▶ Task statement:
Keep only the lines that hold the string "generationpledge", filtering out the rest of the entries below.

▶ Listed entries:
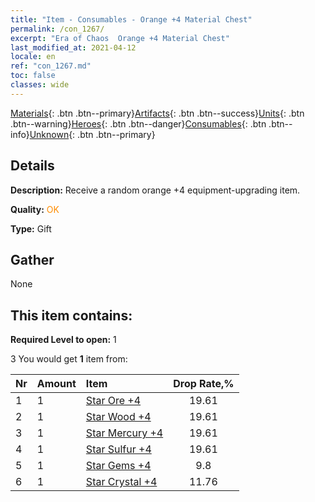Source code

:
 ```yaml
---
title: "Item - Consumables - Orange +4 Material Chest"
permalink: /con_1267/
excerpt: "Era of Chaos  Orange +4 Material Chest"
last_modified_at: 2021-04-12
locale: en
ref: "con_1267.md"
toc: false
classes: wide
---
```

 [Materials](/){: .btn .btn--primary}[Artifacts](/Artifacts/){: .btn .btn--success}[Units](/Units/){: .btn .btn--warning}[Heroes](/Heroes/){: .btn .btn--danger}[Consumables](/Consumables/){: .btn .btn--info}[Unknown](/Unknown/){: .btn .btn--primary}

## Details
 **Description:** Receive a random orange +4 equipment-upgrading item.

 **Quality:** <span style="color: #FF8C00">OK</span>

 **Type:** Gift

## Gather

  None

## This item contains:

 **Required Level to open:** 1

 3 You would get **1** item  from:

  | Nr | Amount |     Item    | Drop Rate,% |
  |:---|:-------|:------------|:---------:|
  | 1 | 1 | [Star Ore +4](/Items/mat_89/) | 19.61 | 
  | 2 | 1 | [Star Wood +4](/Items/mat_90/) | 19.61 | 
  | 3 | 1 | [Star Mercury +4](/Items/mat_91/) | 19.61 | 
  | 4 | 1 | [Star Sulfur +4](/Items/mat_92/) | 19.61 | 
  | 5 | 1 | [Star Gems +4](/Items/mat_93/) | 9.8 | 
  | 6 | 1 | [Star Crystal +4](/Items/mat_94/) | 11.76 | 

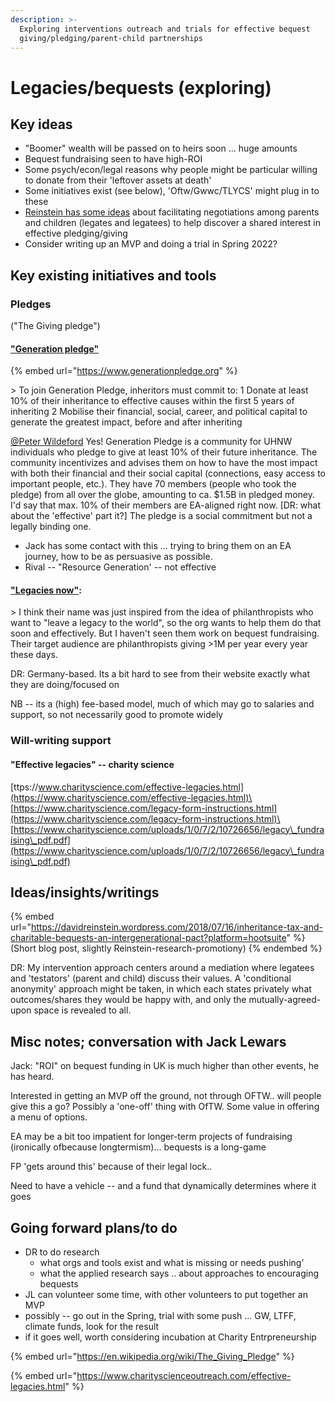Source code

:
 ```yaml
---
description: >-
  Exploring interventions outreach and trials for effective bequest
  giving/pledging/parent-child partnerships
---
```


# Legacies/bequests (exploring)

## Key ideas

* "Boomer" wealth will be passed on to heirs soon ... huge amounts
* Bequest fundraising seen to have high-ROI
* Some psych/econ/legal reasons why people might be particular willing to donate from their 'leftover assets at death'
* Some initiatives exist (see below), 'Oftw/Gwwc/TLYCS' might plug in to these
* [Reinstein has some ideas](https://davidreinstein.wordpress.com/2018/07/16/inheritance-tax-and-charitable-bequests-an-intergenerational-pact/?platform=hootsuite) about facilitating negotiations among parents and children (legates and legatees) to help discover a shared interest in effective pledging/giving&#x20;
* Consider writing up an MVP and doing a trial in Spring 2022?

## Key existing initiatives and tools&#x20;

### Pledges&#x20;

("The Giving pledge")

#### ["Generation pledge"](https://www.generationpledge.org)

{% embed url="https://www.generationpledge.org" %}

\> To join Generation Pledge, inheritors must commit to: 1 Donate at least 10% of their inheritance to effective causes within the first 5 years of inheriting 2 Mobilise their financial, social, career, and political capital to generate the greatest impact, before and after inheriting

[@Peter Wildeford](https://rethinkpriorities.slack.com/team/U019CL8FK4H) Yes! Generation Pledge is a community for UHNW individuals who pledge to give at least 10% of their future inheritance. The community incentivizes and advises them on how to have the most impact with both their financial and their social capital (connections, easy access to important people, etc.). They have 70 members (people who took the pledge) from all over the globe, amounting to ca. $1.5B in pledged money. I'd say that max. 10% of their members are EA-aligned right now. \[DR: what about the 'effective' part it?]  The pledge is a social commitment but not a legally binding one.

* Jack has some contact with this ... trying to bring them on an EA journey, how to be as persuasive as possible.&#x20;
* Rival --  "Resource Generation'  -- not effective



#### ["Legacies now"](https://legacies-now.de/en):&#x20;

\>  I think their name was just inspired from the idea of philanthropists who want to "leave a legacy to the world", so the org wants to help them do that soon and effectively. But I haven't seen them work on bequest fundraising. Their target audience are philanthropists giving >1M per year every year these days.

DR: Germany-based. Its a bit hard to see from  their website exactly what they are doing/focused on

NB -- its a (high) fee-based model, much of which may go to salaries and support, so not necessarily good to promote widely



### Will-writing support

#### "Effective legacies" -- charity science

[ttps://www.charityscience.com/effective-legacies.html](https://www.charityscience.com/effective-legacies.html)\
[https://www.charityscience.com/legacy-form-instructions.html](https://www.charityscience.com/legacy-form-instructions.html)\
[https://www.charityscience.com/uploads/1/0/7/2/10726656/legacy\_fundraising\_pdf.pdf](https://www.charityscience.com/uploads/1/0/7/2/10726656/legacy\_fundraising\_pdf.pdf)



## Ideas/insights/writings

{% embed url="https://davidreinstein.wordpress.com/2018/07/16/inheritance-tax-and-charitable-bequests-an-intergenerational-pact?platform=hootsuite" %}
(Short blog post, slightly Reinstein-research-promotiony)
{% endembed %}

DR: My intervention approach centers around a mediation where legatees and 'testators' (parent and child) discuss their values. A 'conditional anonymity' approach might be taken, in which each states privately what outcomes/shares they would be happy with, and only the mutually-agreed-upon space is revealed to all. &#x20;

## Misc notes; conversation with Jack Lewars

Jack: "ROI" on bequest funding in UK is much higher than other events, he has heard.

Interested in getting an MVP off the ground, not through OFTW.. will people give this a go?  Possibly a 'one-off' thing with OfTW. Some value in offering a menu of options.&#x20;

EA may be a bit too impatient for longer-term projects of fundraising (ironically ofbecause  longtermism)... bequests is a long-game

FP 'gets around this' because of their legal lock..&#x20;

Need to have a vehicle -- and a fund that dynamically determines where it goes&#x20;





## **Going forward plans/to do**

* DR to do research
  * what orgs and tools exist and what is missing or needs pushing’&#x20;
  * what the applied research says .. about approaches to encouraging bequests
* JL can volunteer some time, with other volunteers to put together an MVP
* possibly -- go out in the  Spring, trial  with some push ... GW, LTFF, climate funds, look for the result
* if it goes well, worth considering incubation at Charity Entrpreneurship&#x20;





{% embed url="https://en.wikipedia.org/wiki/The_Giving_Pledge" %}

{% embed url="https://www.charityscienceoutreach.com/effective-legacies.html" %}

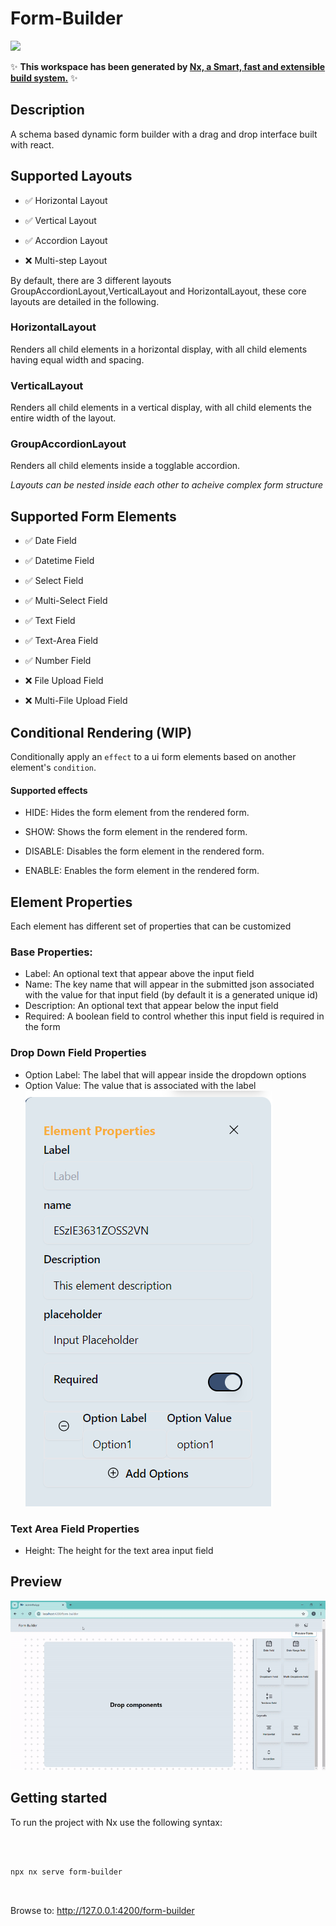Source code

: # Form-Builder

  

<a  alt="Nx logo"  href="https://nx.dev"  target="_blank"  rel="noreferrer"><img  src="https://raw.githubusercontent.com/nrwl/nx/master/images/nx-logo.png"  width="45"></a>

  

✨ **This workspace has been generated by [Nx, a Smart, fast and extensible build system.](https://nx.dev)** ✨

  

## Description

  

A schema based dynamic form builder with a drag and drop interface built with react.

  

## Supported Layouts

  

- :white_check_mark: Horizontal Layout

  

- :white_check_mark: Vertical Layout

  

- :white_check_mark: Accordion Layout

  

- :x: Multi-step Layout

  

By default, there are 3 different layouts GroupAccordionLayout,VerticalLayout and HorizontalLayout, these core layouts are detailed in the following.

  

### HorizontalLayout

  

Renders all child elements in a horizontal display, with all child elements having equal width and spacing.

  

### VerticalLayout

  

Renders all child elements in a vertical display, with all child elements the entire width of the layout.

  

### GroupAccordionLayout

  

Renders all child elements inside a togglable accordion.

  

<em>Layouts can be nested inside each other to acheive complex form structure</em>

  

## Supported Form Elements

  

- :white_check_mark: Date Field

  

- :white_check_mark: Datetime Field

  

- :white_check_mark: Select Field

  

- :white_check_mark: Multi-Select Field

  

- :white_check_mark: Text Field

  

- :white_check_mark: Text-Area Field

  

- :white_check_mark: Number Field

  

- :x: File Upload Field

  

- :x: Multi-File Upload Field

  

## Conditional Rendering (WIP)

  

Conditionally apply an `effect` to a ui form elements based on another element's `condition`.

  

#### Supported effects

  

- HIDE: Hides the form element from the rendered form.

- SHOW: Shows the form element in the rendered form.

- DISABLE: Disables the form element in the rendered form.

- ENABLE: Enables the form element in the rendered form.

  
## Element Properties
Each element has different set of properties that can be customized
### Base Properties:

 - Label: An optional text that appear above the input field
 - Name: The key name that will appear in the submitted json associated with the value for that input field (by default it is a generated unique id)
 - Description: An optional text that appear below the input field
 - Required: A boolean field to control whether this input field is required in the form
 ### Drop Down Field Properties
 
 - Option Label: The label that will appear inside the dropdown options
 - Option Value: The value that is associated with the label
 ![Drop Down Properties](./drop-down-properties.png)
 
  ### Text Area Field Properties

 - Height: The height for the text area input field

## Preview

![demo](./demo.gif)

  

## Getting started

  

To run the project with Nx use the following syntax:

  

```

  

npx nx serve form-builder

  

```

  

Browse to: http://127.0.0.1:4200/form-builder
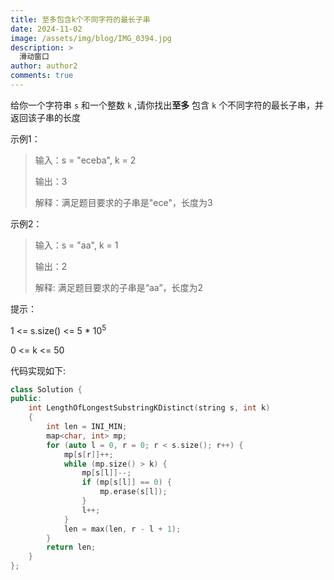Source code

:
 ```yaml
---
title: 至多包含k个不同字符的最长子串
date: 2024-11-02
image: /assets/img/blog/IMG_0394.jpg
description: >
  滑动窗口
author: author2
comments: true
---
```


给你一个字符串 `s` 和一个整数 `k` ,请你找出**至多** 包含 `k` 个不同字符的最长子串，并返回该子串的长度

示例1：

> 输入：s = "eceba", k = 2
>
> 输出：3
>
> 解释：满足题目要求的子串是"ece"，长度为3

示例2：

> 输入：s = "aa", k = 1
>
> 输出：2
>
> 解释: 满足题目要求的子串是“aa”，长度为2

提示：

<p>1 <= s.size() <= 5 * 10<sup>5</sup> </p>

<p>0 <= k <= 50</p>

代码实现如下:

```c++
class Solution {
public:
    int LengthOfLongestSubstringKDistinct(string s, int k)
    {
        int len = INI_MIN;
        map<char, int> mp;
        for (auto l = 0, r = 0; r < s.size(); r++) {
            mp[s[r]]++;
            while (mp.size() > k) {
                mp[s[l]]--;
                if (mp[s[l]] == 0) {
                    mp.erase(s[l]);
                }
                l++;
            }
            len = max(len, r - l + 1);
        }
        return len;
    }
};
```

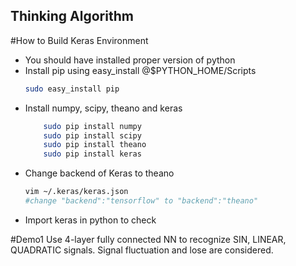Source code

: Thinking Algorithm
-------------
#How to Build Keras Environment
* You should have installed proper version of python
* Install pip using easy_install @$PYTHON_HOME/Scripts
	```bash
	sudo easy_install pip
	```
* Install numpy, scipy, theano and keras
	```bash
        sudo pip install numpy
        sudo pip install scipy
        sudo pip install theano
        sudo pip install keras
	```
* Change backend of Keras to theano
	```bash
	vim ~/.keras/keras.json
	#change "backend":"tensorflow" to "backend":"theano"	
	```
* Import keras in python to check

#Demo1
	Use 4-layer fully connected NN to recognize SIN, LINEAR, QUADRATIC signals. Signal fluctuation and lose are considered. 
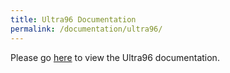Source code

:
 ```yaml
---
title: Ultra96 Documentation
permalink: /documentation/ultra96/
---
```

Please go [here](/documentation/consumer/ultra96/) to view the Ultra96 documentation. 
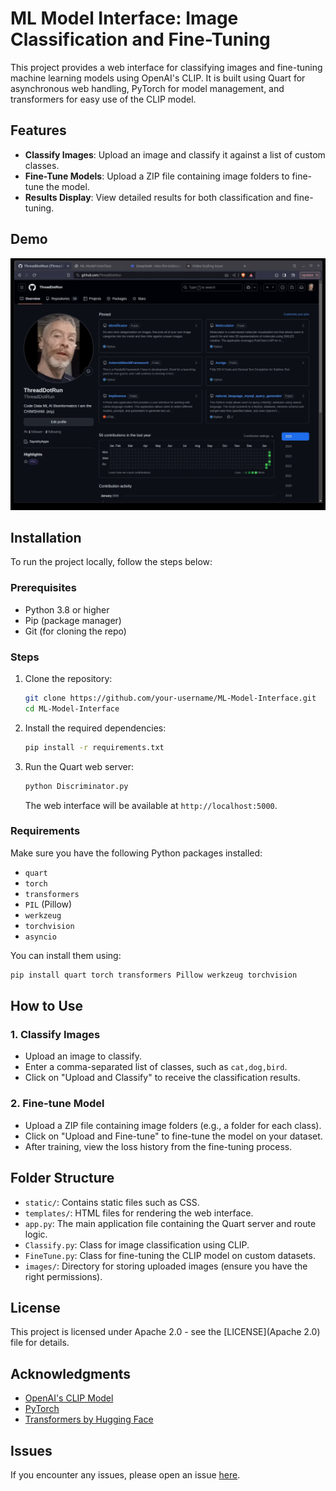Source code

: 
# ML Model Interface: Image Classification and Fine-Tuning

This project provides a web interface for classifying images and fine-tuning machine learning models using OpenAI's CLIP. It is built using Quart for asynchronous web handling, PyTorch for model management, and transformers for easy use of the CLIP model.

## Features

- **Classify Images**: Upload an image and classify it against a list of custom classes.
- **Fine-Tune Models**: Upload a ZIP file containing image folders to fine-tune the model.
- **Results Display**: View detailed results for both classification and fine-tuning.

## Demo

![Demo of Identificator Web Interface](./Identificator.gif)

## Installation

To run the project locally, follow the steps below:

### Prerequisites

- Python 3.8 or higher
- Pip (package manager)
- Git (for cloning the repo)

### Steps

1. Clone the repository:

   ```bash
   git clone https://github.com/your-username/ML-Model-Interface.git
   cd ML-Model-Interface
   ```

2. Install the required dependencies:

   ```bash
   pip install -r requirements.txt
   ```

3. Run the Quart web server:

   ```bash
   python Discriminator.py
   ```

   The web interface will be available at `http://localhost:5000`.

### Requirements

Make sure you have the following Python packages installed:

- `quart`
- `torch`
- `transformers`
- `PIL` (Pillow)
- `werkzeug`
- `torchvision`
- `asyncio`

You can install them using:

```bash
pip install quart torch transformers Pillow werkzeug torchvision
```

## How to Use

### 1. Classify Images

- Upload an image to classify.
- Enter a comma-separated list of classes, such as `cat,dog,bird`.
- Click on "Upload and Classify" to receive the classification results.

### 2. Fine-tune Model

- Upload a ZIP file containing image folders (e.g., a folder for each class).
- Click on "Upload and Fine-tune" to fine-tune the model on your dataset.
- After training, view the loss history from the fine-tuning process.

## Folder Structure

- `static/`: Contains static files such as CSS.
- `templates/`: HTML files for rendering the web interface.
- `app.py`: The main application file containing the Quart server and route logic.
- `Classify.py`: Class for image classification using CLIP.
- `FineTune.py`: Class for fine-tuning the CLIP model on custom datasets.
- `images/`: Directory for storing uploaded images (ensure you have the right permissions).

## License

This project is licensed under Apache 2.0 - see the [LICENSE](Apache 2.0) file for details.

## Acknowledgments

- [OpenAI's CLIP Model](https://github.com/openai/CLIP)
- [PyTorch](https://pytorch.org/)
- [Transformers by Hugging Face](https://huggingface.co/transformers/)

## Issues

If you encounter any issues, please open an issue [here](https://github.com/your-username/ML-Model-Interface/issues).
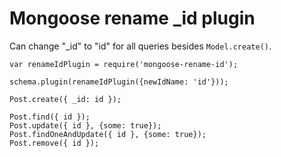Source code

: # Mongoose rename _id plugin

Can change "_id" to "id" for all queries besides `Model.create()`.


```
var renameIdPlugin = require('mongoose-rename-id');

schema.plugin(renameIdPlugin({newIdName: 'id'}));

Post.create({ _id: id });

Post.find({ id });
Post.update({ id }, {some: true});
Post.findOneAndUpdate({ id }, {some: true});
Post.remove({ id });
```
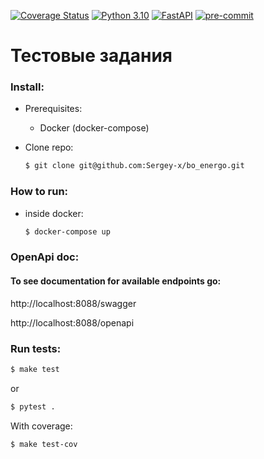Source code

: [![Coverage Status](https://coveralls.io/repos/github/Sergey-x/bo_energo/badge.svg?branch=master)](https://coveralls.io/github/Sergey-x/bo_energo?branch=master)
[![Python 3.10](https://img.shields.io/badge/python-3.10-blue.svg)](https://www.python.org/downloads/release/python-3100/)
[![FastAPI](https://img.shields.io/badge/FastAPI-0.95.2-009688.svg?style=flat&logo=FastAPI&logoColor=white)](https://fastapi.tiangolo.com)
[![pre-commit](https://img.shields.io/badge/pre--commit-enabled-brightgreen?logo=pre-commit&logoColor=white)](https://github.com/pre-commit/pre-commit)

Тестовые задания
======================

### Install:

* Prerequisites:
    * Docker (docker-compose)

* Clone repo:
    ```bash
    $ git clone git@github.com:Sergey-x/bo_energo.git
    ```

### How to run:

* inside docker:
    ```bash
    $ docker-compose up
    ```

### OpenApi doc:

#### To see documentation for available endpoints go:

http://localhost:8088/swagger

http://localhost:8088/openapi

### Run tests:

```bash
$ make test
```

or

```bash
$ pytest .
```

With coverage:

```bash
$ make test-cov
```


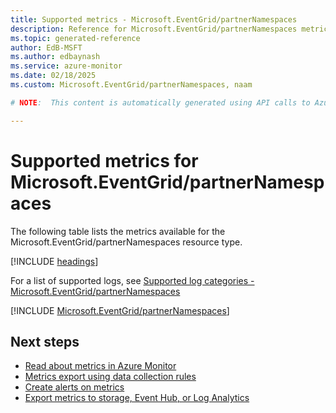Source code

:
 ```yaml
---
title: Supported metrics - Microsoft.EventGrid/partnerNamespaces
description: Reference for Microsoft.EventGrid/partnerNamespaces metrics in Azure Monitor.
ms.topic: generated-reference
author: EdB-MSFT
ms.author: edbaynash
ms.service: azure-monitor
ms.date: 02/18/2025
ms.custom: Microsoft.EventGrid/partnerNamespaces, naam

# NOTE:  This content is automatically generated using API calls to Azure. Any edits made on these files will be overwritten in the next run of the script. 

---
```


  
# Supported metrics for Microsoft.EventGrid/partnerNamespaces
  
The following table lists the metrics available for the Microsoft.EventGrid/partnerNamespaces resource type.  
  
  
[!INCLUDE [headings](~/reusable-content/ce-skilling/azure/includes/azure-monitor/reference/metrics/metrics-headings.md)]  
  
  
  
For a list of supported logs, see [Supported log categories - Microsoft.EventGrid/partnerNamespaces](../supported-logs/microsoft-eventgrid-partnernamespaces-logs.md)  
  
 

[!INCLUDE [Microsoft.EventGrid/partnerNamespaces](~/reusable-content/ce-skilling/azure/includes/azure-monitor/reference/metrics/microsoft-eventgrid-partnernamespaces-metrics-include.md)]  



## Next steps

- [Read about metrics in Azure Monitor](/azure/azure-monitor/data-platform)
- [Metrics export using data collection rules](/azure/azure-monitor/essentials/data-collection-metrics)
- [Create alerts on metrics](/azure/azure-monitor/alerts/alerts-overview)
- [Export metrics to storage, Event Hub, or Log Analytics](/azure/azure-monitor/essentials/platform-logs-overview)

▶ Solution to the problem:
#### ["Generation pledge"](https://www.generationpledge.org)
{% embed url="https://www.generationpledge.org" %}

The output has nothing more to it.